Supplied material:
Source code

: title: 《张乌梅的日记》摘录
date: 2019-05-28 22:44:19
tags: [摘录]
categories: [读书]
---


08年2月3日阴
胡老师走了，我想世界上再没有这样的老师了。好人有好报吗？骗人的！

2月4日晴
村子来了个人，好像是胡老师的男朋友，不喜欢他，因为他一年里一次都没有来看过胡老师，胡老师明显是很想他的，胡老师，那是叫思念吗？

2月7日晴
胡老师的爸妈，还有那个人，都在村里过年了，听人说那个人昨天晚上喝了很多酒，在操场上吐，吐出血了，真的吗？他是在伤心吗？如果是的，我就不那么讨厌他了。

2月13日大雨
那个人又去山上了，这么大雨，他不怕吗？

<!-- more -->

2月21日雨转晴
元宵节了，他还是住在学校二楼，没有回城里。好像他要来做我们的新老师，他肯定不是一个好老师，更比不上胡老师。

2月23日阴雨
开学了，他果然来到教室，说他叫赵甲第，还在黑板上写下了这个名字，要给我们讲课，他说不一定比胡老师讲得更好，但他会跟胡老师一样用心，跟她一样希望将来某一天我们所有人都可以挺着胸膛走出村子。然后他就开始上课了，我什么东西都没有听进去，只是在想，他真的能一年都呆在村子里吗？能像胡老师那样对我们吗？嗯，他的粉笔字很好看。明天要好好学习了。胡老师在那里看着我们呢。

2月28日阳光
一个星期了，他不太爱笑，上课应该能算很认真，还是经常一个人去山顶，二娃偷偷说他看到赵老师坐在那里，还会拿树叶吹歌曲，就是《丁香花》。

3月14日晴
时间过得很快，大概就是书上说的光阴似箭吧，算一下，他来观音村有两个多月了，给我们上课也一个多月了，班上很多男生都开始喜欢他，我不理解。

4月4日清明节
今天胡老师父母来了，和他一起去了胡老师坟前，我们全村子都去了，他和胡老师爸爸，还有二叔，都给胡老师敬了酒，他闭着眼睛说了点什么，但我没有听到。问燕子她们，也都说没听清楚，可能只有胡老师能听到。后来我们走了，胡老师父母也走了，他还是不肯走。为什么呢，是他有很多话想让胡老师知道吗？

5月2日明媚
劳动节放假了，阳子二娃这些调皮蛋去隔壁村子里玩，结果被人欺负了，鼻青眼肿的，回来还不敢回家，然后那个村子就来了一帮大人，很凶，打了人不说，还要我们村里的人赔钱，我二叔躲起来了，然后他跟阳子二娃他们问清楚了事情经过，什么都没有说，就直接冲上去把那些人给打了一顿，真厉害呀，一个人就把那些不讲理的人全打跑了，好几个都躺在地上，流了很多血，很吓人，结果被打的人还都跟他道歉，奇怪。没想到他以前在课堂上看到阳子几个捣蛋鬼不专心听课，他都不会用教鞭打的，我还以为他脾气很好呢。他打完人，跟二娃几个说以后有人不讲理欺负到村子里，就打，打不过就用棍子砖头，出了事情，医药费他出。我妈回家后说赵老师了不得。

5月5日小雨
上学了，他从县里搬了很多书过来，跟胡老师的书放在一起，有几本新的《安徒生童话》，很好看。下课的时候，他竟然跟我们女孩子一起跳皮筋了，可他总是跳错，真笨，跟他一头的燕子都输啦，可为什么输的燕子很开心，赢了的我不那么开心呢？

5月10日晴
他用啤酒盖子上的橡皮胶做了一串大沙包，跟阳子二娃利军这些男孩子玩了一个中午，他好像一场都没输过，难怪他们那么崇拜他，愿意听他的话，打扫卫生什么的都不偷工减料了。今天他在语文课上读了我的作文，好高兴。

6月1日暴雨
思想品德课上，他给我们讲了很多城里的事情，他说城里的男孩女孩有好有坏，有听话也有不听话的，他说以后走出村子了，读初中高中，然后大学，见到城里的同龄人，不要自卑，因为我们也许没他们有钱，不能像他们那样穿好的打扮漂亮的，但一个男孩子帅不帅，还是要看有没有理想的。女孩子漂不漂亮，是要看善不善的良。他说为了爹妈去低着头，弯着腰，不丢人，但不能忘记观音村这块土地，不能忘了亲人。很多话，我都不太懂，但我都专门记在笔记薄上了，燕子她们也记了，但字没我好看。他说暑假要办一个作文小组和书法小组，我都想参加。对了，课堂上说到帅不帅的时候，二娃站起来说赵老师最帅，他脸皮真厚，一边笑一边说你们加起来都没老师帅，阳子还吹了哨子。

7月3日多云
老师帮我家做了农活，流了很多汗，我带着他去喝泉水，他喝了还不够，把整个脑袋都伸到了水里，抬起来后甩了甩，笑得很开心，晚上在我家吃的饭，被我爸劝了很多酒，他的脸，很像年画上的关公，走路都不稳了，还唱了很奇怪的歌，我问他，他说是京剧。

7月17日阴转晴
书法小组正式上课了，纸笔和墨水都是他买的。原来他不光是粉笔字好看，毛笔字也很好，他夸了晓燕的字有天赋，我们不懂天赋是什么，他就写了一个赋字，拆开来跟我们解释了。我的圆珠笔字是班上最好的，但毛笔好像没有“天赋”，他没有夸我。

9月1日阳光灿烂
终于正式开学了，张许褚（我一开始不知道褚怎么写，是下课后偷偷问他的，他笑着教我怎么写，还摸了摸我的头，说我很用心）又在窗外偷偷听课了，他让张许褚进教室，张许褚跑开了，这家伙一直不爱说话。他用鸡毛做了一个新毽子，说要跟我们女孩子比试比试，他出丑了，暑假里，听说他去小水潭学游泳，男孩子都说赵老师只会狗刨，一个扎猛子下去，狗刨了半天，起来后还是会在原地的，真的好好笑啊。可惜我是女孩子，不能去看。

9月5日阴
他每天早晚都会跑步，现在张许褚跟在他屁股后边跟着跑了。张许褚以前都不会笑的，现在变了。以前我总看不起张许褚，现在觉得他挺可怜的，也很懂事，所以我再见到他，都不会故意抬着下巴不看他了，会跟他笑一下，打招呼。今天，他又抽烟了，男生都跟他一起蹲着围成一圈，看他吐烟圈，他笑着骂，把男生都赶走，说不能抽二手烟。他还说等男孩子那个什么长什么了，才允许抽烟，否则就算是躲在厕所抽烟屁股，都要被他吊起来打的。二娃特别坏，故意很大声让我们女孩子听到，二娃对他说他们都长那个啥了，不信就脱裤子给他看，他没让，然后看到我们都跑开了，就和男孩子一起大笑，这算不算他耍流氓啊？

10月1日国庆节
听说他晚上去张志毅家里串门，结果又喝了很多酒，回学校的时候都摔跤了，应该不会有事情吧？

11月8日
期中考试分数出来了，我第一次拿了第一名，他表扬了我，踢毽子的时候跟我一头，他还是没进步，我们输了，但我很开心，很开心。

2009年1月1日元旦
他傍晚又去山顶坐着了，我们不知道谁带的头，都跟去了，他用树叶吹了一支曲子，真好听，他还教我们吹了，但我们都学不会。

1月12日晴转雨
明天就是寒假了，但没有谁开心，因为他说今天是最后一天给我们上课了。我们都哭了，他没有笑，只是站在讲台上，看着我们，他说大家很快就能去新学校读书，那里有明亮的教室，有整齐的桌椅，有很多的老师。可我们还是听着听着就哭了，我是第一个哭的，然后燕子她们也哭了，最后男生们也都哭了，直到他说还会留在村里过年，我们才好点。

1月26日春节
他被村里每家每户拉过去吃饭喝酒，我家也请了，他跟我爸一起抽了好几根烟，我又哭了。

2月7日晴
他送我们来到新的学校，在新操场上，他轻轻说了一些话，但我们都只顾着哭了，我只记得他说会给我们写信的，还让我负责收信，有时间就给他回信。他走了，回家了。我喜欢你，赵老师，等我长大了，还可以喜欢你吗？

Work item:
Give the lines from the one containing "听说他晚上去张志毅家里串门，" through the end of the entries again, exactly as written and with no other lines.

Result:
听说他晚上去张志毅家里串门，结果又喝了很多酒，回学校的时候都摔跤了，应该不会有事情吧？

11月8日
期中考试分数出来了，我第一次拿了第一名，他表扬了我，踢毽子的时候跟我一头，他还是没进步，我们输了，但我很开心，很开心。

2009年1月1日元旦
他傍晚又去山顶坐着了，我们不知道谁带的头，都跟去了，他用树叶吹了一支曲子，真好听，他还教我们吹了，但我们都学不会。

1月12日晴转雨
明天就是寒假了，但没有谁开心，因为他说今天是最后一天给我们上课了。我们都哭了，他没有笑，只是站在讲台上，看着我们，他说大家很快就能去新学校读书，那里有明亮的教室，有整齐的桌椅，有很多的老师。可我们还是听着听着就哭了，我是第一个哭的，然后燕子她们也哭了，最后男生们也都哭了，直到他说还会留在村里过年，我们才好点。

1月26日春节
他被村里每家每户拉过去吃饭喝酒，我家也请了，他跟我爸一起抽了好几根烟，我又哭了。

2月7日晴
他送我们来到新的学校，在新操场上，他轻轻说了一些话，但我们都只顾着哭了，我只记得他说会给我们写信的，还让我负责收信，有时间就给他回信。他走了，回家了。我喜欢你，赵老师，等我长大了，还可以喜欢你吗？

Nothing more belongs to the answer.